On February 22, 2011, the band announced Farro's brother Zac would replace Tyler Ward on drums. However, on May 23, 2014, Farro stated that he had scrapped the project entirely, primarily due to the lack of a suitable vocalist.

===Farro (2014–2017)===
In May 2014, Farro announced on Twitter that he had scrapped his previous band, Novel American, because "nothing was going anywhere". Later that year, he announced the name of his solo project, Farro. His debut single, "Color Rush", was released in November 2014, with a music video appearing on YouTube. Farro released his debut album, Walkways, independently on February 5, 2016.

He announced a mini tour to support the album throughout the year. On May 19, 2017, he announced on Twitter that he is writing for his second album, however there has been no update on a release date since.
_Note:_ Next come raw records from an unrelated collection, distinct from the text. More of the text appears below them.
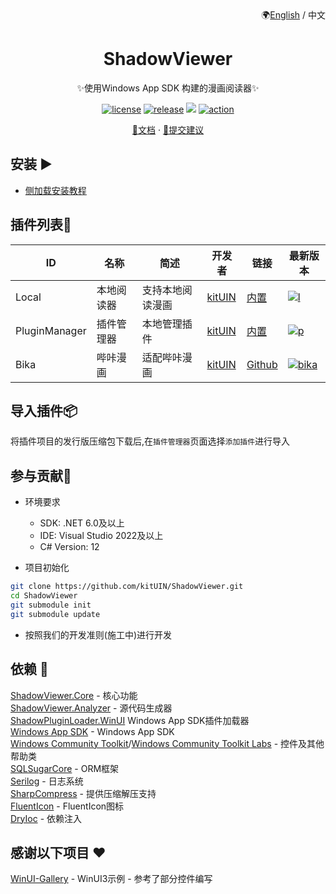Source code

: <div align="right">
🌍<a href="https://github.com/kitUIN/ShadowViewer/blob/master/README_EN.md">English</a> / 中文
</div>
<div align="center">

# ShadowViewer

✨使用Windows App SDK 构建的漫画阅读器✨

</div>

<p align="center">
  <a href="https://github.com/kitUIN/ShadowViewer/blob/master/LICENSE"><img src="https://img.shields.io/badge/license-MIT-green?style=flat-square" alt="license"></a>
  <a href="https://github.com/kitUIN/ShadowViewer/releases"><img src="https://img.shields.io/github/v/release/kitUIN/ShadowViewer?style=flat-square" alt="release"></a>
  <a href="https://github.com/kitUIN/ShadowViewer.Core/releases"><img src="https://img.shields.io/github/v/release/kitUIN/ShadowViewer.Core?color=blueviolet&include_prereleases&label=Core&style=flat-square"></a>
  <a href="https://github.com/kitUIN/ShadowViewer/actions"><img src="https://img.shields.io/github/actions/workflow/status/kitUIN/ShadowViewer/build.yml?logo=github&label=build&style=flat-square" alt="action"></a>
</p>
<p align="center">
  <a href="https://shadowviewer.kituin.fun/">📖文档</a>
  ·
  <a href="https://github.com/kitUIN/ShadowViewer/issues/new/choose">🐛提交建议</a>
</p>

## 安装 ▶️

- [侧加载安装教程](https://shadowviewer.kituin.fun/wiki/shadowviewer/use/install/#%E5%BE%AE%E8%BD%AF%E5%95%86%E5%BA%97-%E6%9C%AA%E6%94%AF%E6%8C%81)

## 插件列表🔩
| ID | 名称                                    |       简述           | 开发者  | 链接                    |最新版本 |
|--------------------------------|--------------------------------|---------|-----------------------|-----------------------|----|
| Local | 本地阅读器 | 支持本地阅读漫画             | [kitUIN](https://github.com/kitUIN) | [内置](https://github.com/kitUIN/ShadowViewer.Plugin.Local) | [![l](https://img.shields.io/github/v/release/kitUIN/ShadowViewer.Plugin.Local?color=blue&label=%E5%86%85%E7%BD%AE&include_prereleases&style=flat-square)](https://github.com/kitUIN/ShadowViewer.Plugin.Local/releases) |
| PluginManager | 插件管理器 | 本地管理插件             | [kitUIN](https://github.com/kitUIN) | [内置](https://github.com/kitUIN/ShadowViewer.Plugin.PluginManager) | [![p](https://img.shields.io/github/v/release/kitUIN/ShadowViewer.Plugin.PluginManager?color=blue&label=%E5%86%85%E7%BD%AE&include_prereleases&style=flat-square)](https://github.com/kitUIN/ShadowViewer.Plugin.PluginManager/releases) |
| Bika | 哔咔漫画 | 适配哔咔漫画             | [kitUIN](https://github.com/kitUIN) | [Github](https://github.com/kitUIN/ShadowViewer.Plugin.Bika) | [![bika](https://img.shields.io/github/v/release/kitUIN/ShadowViewer.Plugin.Bika?color=blue&include_prereleases&style=flat-square)](https://github.com/kitUIN/ShadowViewer.Plugin.Bika/releases) |

## 导入插件📦
将插件项目的发行版压缩包下载后,在`插件管理器`页面选择`添加插件`进行导入

## 参与贡献🥰

- 环境要求
  - SDK: .NET 6.0及以上
  - IDE: Visual Studio 2022及以上
  - C# Version: 12

- 项目初始化
```bash
git clone https://github.com/kitUIN/ShadowViewer.git
cd ShadowViewer
git submodule init
git submodule update
```

- 按照我们的开发准则(施工中)进行开发

## 依赖 📂
[ShadowViewer.Core](https://github.com/kitUIN/ShadowViewer.Core) - 核心功能  
[ShadowViewer.Analyzer](https://github.com/kitUIN/ShadowViewer.Analyzer) - 源代码生成器  
[ShadowPluginLoader.WinUI](https://github.com/kitUIN/ShadowPluginLoader.WinUI) Windows App SDK插件加载器  
[Windows App SDK](https://github.com/microsoft/WindowsAppSDK) - Windows App SDK  
[Windows Community Toolkit](https://github.com/CommunityToolkit/dotnet)/[Windows Community Toolkit Labs](https://github.com/CommunityToolkit/Labs-Windows) - 控件及其他帮助类  
[SQLSugarCore](https://github.com/DotNetNext/SqlSugar) - ORM框架  
[Serilog](https://serilog.net) - 日志系统  
[SharpCompress](https://github.com/adamhathcock/sharpcompress) - 提供压缩解压支持  
[FluentIcon](https://github.com/KitUIN/FluentIcon) - FluentIcon图标  
[DryIoc](https://github.com/dadhi/DryIoc) - 依赖注入

## 感谢以下项目 ❤️
[WinUI-Gallery](https://github.com/microsoft/WinUI-Gallery) - WinUI3示例 - 参考了部分控件编写  
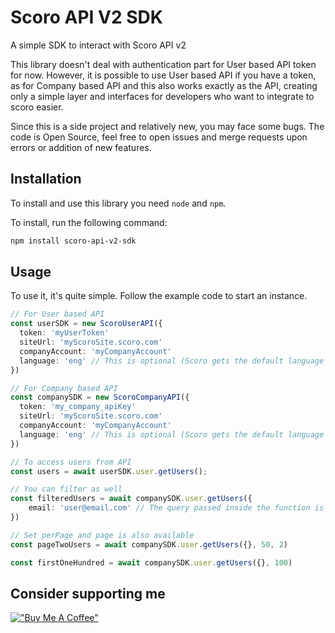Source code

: # Scoro API V2 SDK

A simple SDK to interact with Scoro API v2

This library doesn't deal with authentication part for User based API token for now. However, it is possible to use User based API if you have a token, as for Company based API and this also works exactly as the API, creating only a simple layer and interfaces for developers who want to integrate to scoro easier.

Since this is a side project and relatively new, you may face some bugs. The code is Open Source, feel free to open issues and merge requests upon errors or addition of new features.

## Installation

To install and use this library you need `node` and `npm`.

To install, run the following command:
```bash
npm install scoro-api-v2-sdk
```

## Usage

To use it, it's quite simple. Follow the example code to start an instance.

```ts
// For User based API
const userSDK = new ScoroUserAPI({
  token: 'myUserToken'
  siteUrl: 'myScoroSite.scoro.com'
  companyAccount: 'myCompanyAccount'
  language: 'eng' // This is optional (Scoro gets the default language from User if not set)
})

// For Company based API
const companySDK = new ScoroCompanyAPI({
  token: 'my_company_apiKey'
  siteUrl: 'myScoroSite.scoro.com'
  companyAccount: 'myCompanyAccount'
  language: 'eng' // This is optional (Scoro gets the default language from Company if not set)
})

// To access users from API
const users = await userSDK.user.getUsers();

// You can filter as well
const filteredUsers = await companySDK.user.getUsers({
    email: 'user@email.com' // The query passed inside the function is passing to the API inside the filters object
})

// Set perPage and page is also available
const pageTwoUsers = await companySDK.user.getUsers({}, 50, 2)

const firstOneHundred = await companySDK.user.getUsers({}, 100)
```


## Consider supporting me

[!["Buy Me A Coffee"](https://www.buymeacoffee.com/assets/img/custom_images/orange_img.png)](https://buymeacoffee.com/andrerampanelli)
=== Poets & Prophets (2018–Present) ===
On February 6, 2026, it was announced that Farro, alongside Rebekah White Williams, Mitch Wong, and Tommy Iceland had joined to create Poets and Prophets, a contemporary Christian music collective. They were signed to Fair Trade Services, and their debut single, "Make Room", was released on March 13, 2026.

==Personal life==
On April 3, 2010, Farro married fiancée Jenna Rice in Tennessee, missing Paramore's Pacific Rim tour to plan the wedding. Their daughter was born on January 28, 2018, and their son was born on May 22, 2020.

He has four siblings, including Zac. Farro currently resides in Nashville, Tennessee.

==Discography==
===Studio albums===
- Walkways (2016)

=== With Paramore ===
- All We Know Is Falling (2005)
- Riot! (2007)
- Brand New Eyes (2009)

==Other songs==
He was one of three co-writers of the song "This Is Amazing Grace" along with Jeremy Riddle and Phil Wickham; the song is featured on both Bethel Music's (Bethel Church) live CD/DVD For the Sake of the World where Jeremy performed it, as well as on Phil Wickham's album The Ascension.